Of all the fancy kitchen terms, “braise”, I think, just might be my favorite cooking word around. And one of my favorite words in the English language. It’s a slow and lazy word, luxurious, full. To braise is to have something utterly amazing in the end that yields results far exceeding this unfussy, simple way of cooking. Braising is the antithesis to dry and boring; it is comforting and welcome no matter the season. When I see the word on a menu, I know that time has eased my food into something that falls off the bone, comes apart with a simple pull of the fork, something that’s been coaxed into a delicate state.
There’s something about braising that calms me as well. When my mind is racing and unquiet, when I am over-thinking (which is something I do a lot), braising somehow makes me slow down and take a breath.

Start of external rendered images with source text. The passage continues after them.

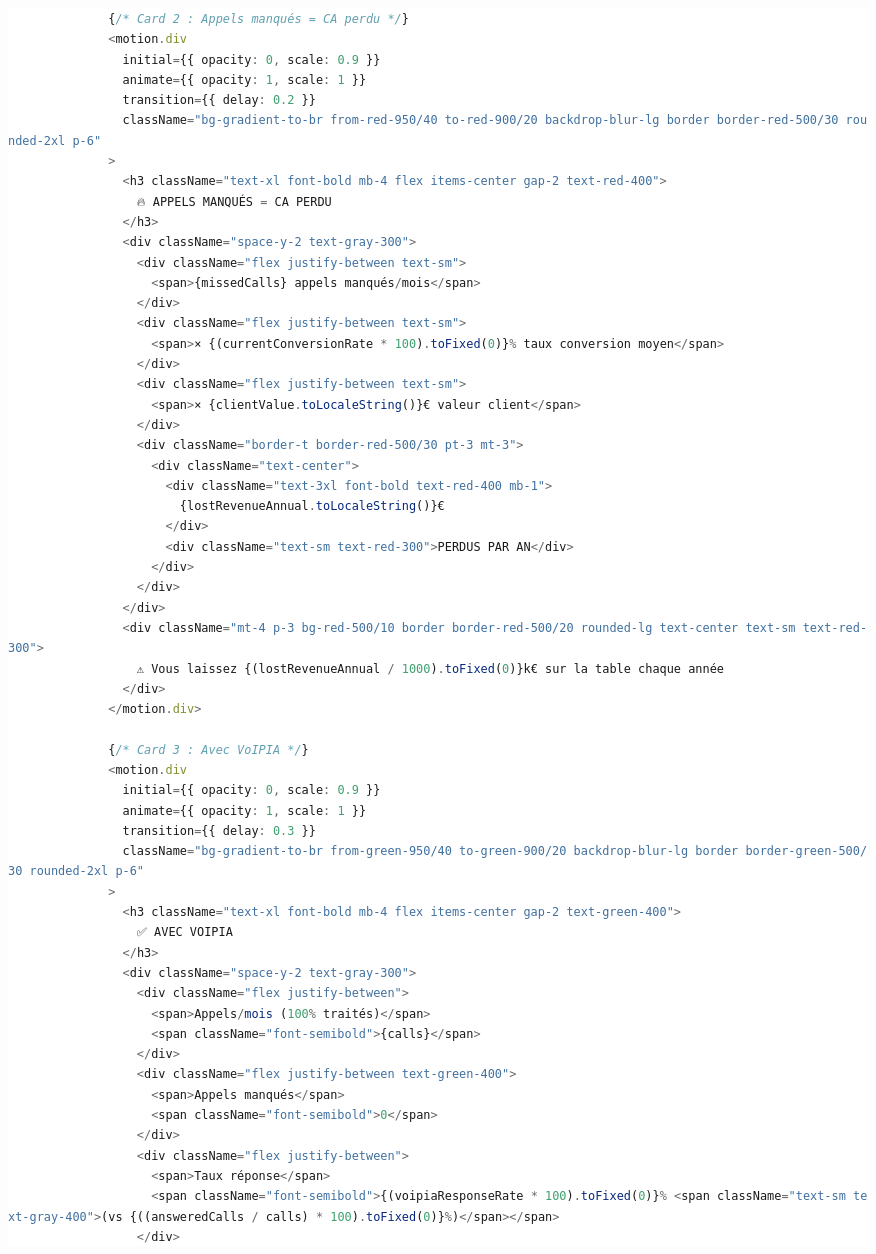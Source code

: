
 ```typescript
              {/* Card 2 : Appels manqués = CA perdu */}
              <motion.div
                initial={{ opacity: 0, scale: 0.9 }}
                animate={{ opacity: 1, scale: 1 }}
                transition={{ delay: 0.2 }}
                className="bg-gradient-to-br from-red-950/40 to-red-900/20 backdrop-blur-lg border border-red-500/30 rounded-2xl p-6"
              >
                <h3 className="text-xl font-bold mb-4 flex items-center gap-2 text-red-400">
                  🔥 APPELS MANQUÉS = CA PERDU
                </h3>
                <div className="space-y-2 text-gray-300">
                  <div className="flex justify-between text-sm">
                    <span>{missedCalls} appels manqués/mois</span>
                  </div>
                  <div className="flex justify-between text-sm">
                    <span>× {(currentConversionRate * 100).toFixed(0)}% taux conversion moyen</span>
                  </div>
                  <div className="flex justify-between text-sm">
                    <span>× {clientValue.toLocaleString()}€ valeur client</span>
                  </div>
                  <div className="border-t border-red-500/30 pt-3 mt-3">
                    <div className="text-center">
                      <div className="text-3xl font-bold text-red-400 mb-1">
                        {lostRevenueAnnual.toLocaleString()}€
                      </div>
                      <div className="text-sm text-red-300">PERDUS PAR AN</div>
                    </div>
                  </div>
                </div>
                <div className="mt-4 p-3 bg-red-500/10 border border-red-500/20 rounded-lg text-center text-sm text-red-300">
                  ⚠️ Vous laissez {(lostRevenueAnnual / 1000).toFixed(0)}k€ sur la table chaque année
                </div>
              </motion.div>

              {/* Card 3 : Avec VoIPIA */}
              <motion.div
                initial={{ opacity: 0, scale: 0.9 }}
                animate={{ opacity: 1, scale: 1 }}
                transition={{ delay: 0.3 }}
                className="bg-gradient-to-br from-green-950/40 to-green-900/20 backdrop-blur-lg border border-green-500/30 rounded-2xl p-6"
              >
                <h3 className="text-xl font-bold mb-4 flex items-center gap-2 text-green-400">
                  ✅ AVEC VOIPIA
                </h3>
                <div className="space-y-2 text-gray-300">
                  <div className="flex justify-between">
                    <span>Appels/mois (100% traités)</span>
                    <span className="font-semibold">{calls}</span>
                  </div>
                  <div className="flex justify-between text-green-400">
                    <span>Appels manqués</span>
                    <span className="font-semibold">0</span>
                  </div>
                  <div className="flex justify-between">
                    <span>Taux réponse</span>
                    <span className="font-semibold">{(voipiaResponseRate * 100).toFixed(0)}% <span className="text-sm text-gray-400">(vs {((answeredCalls / calls) * 100).toFixed(0)}%)</span></span>
                  </div>
```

There’s something soothing about having a pot in the oven slowly applying heat to whatever it is being cooked, patiently transforming it into a dish. Time and heat and patience. And the smell that fills the house with a sense of home, as if saying “Welcome, here food is cooked with care and love. Stay awhile.” I love that feeling. If I could bottle it, I would give it out to everyone I know. There’s no feeling like it.
Could it be that making a trans-Atlantic move at the age of eleven did it? That sense of childhood home is something I can’t even recall. And moving around so much with boarding school and college and then in New York – home is something you make and create, especially in our fluid world of transient apartments, shifting jobs, career changes, or just a desire to pick up and go somewhere new. What anchors us and makes us feel safe, or at least for me, are meals we make at home. Somehow and apartment, devoid of furniture and pictures and personal mementos, becomes a home the minute you turn the stove on, the minute you set a place setting for yourself, or for others. Home is something you carry with you and the memories you make yourself.
Last Sunday, I had friends over for a Sunday supper. I like these Sunday suppers. They are our way of easing into the work-week. They let us talk and laugh and share. I wouldn’t trade these supper for the world. But in addition to the warmth and joy of these suppers, last Sunday was a meal to be remembered. In fact, the consensus was that this might have been the best thing I’ve ever fed my guests. I made twice the amount for our company and there were no left overs. Even my friends’ kids – who are ever the picky eaters, couldn’t put this chicken down.
Dear readers, this chicken is a thing of beauty. It is something that I implore you to make this weekend. Well, maybe you have Easter menus planned out, but please do it soon. This is something I’ve been meaning to cook for quite some time. And lovely Maggie and ever-so-talented Jeanette have made it and raved about it; so this was destined to be a home run. But I had absolutely no idea just how amazing this dish was. Which is why I am being so persistent in telling you to just please make it. I think you will love it. And I think you will want to make it again and again, the same way that I do. You might lick your plate clean, even if there’s company present.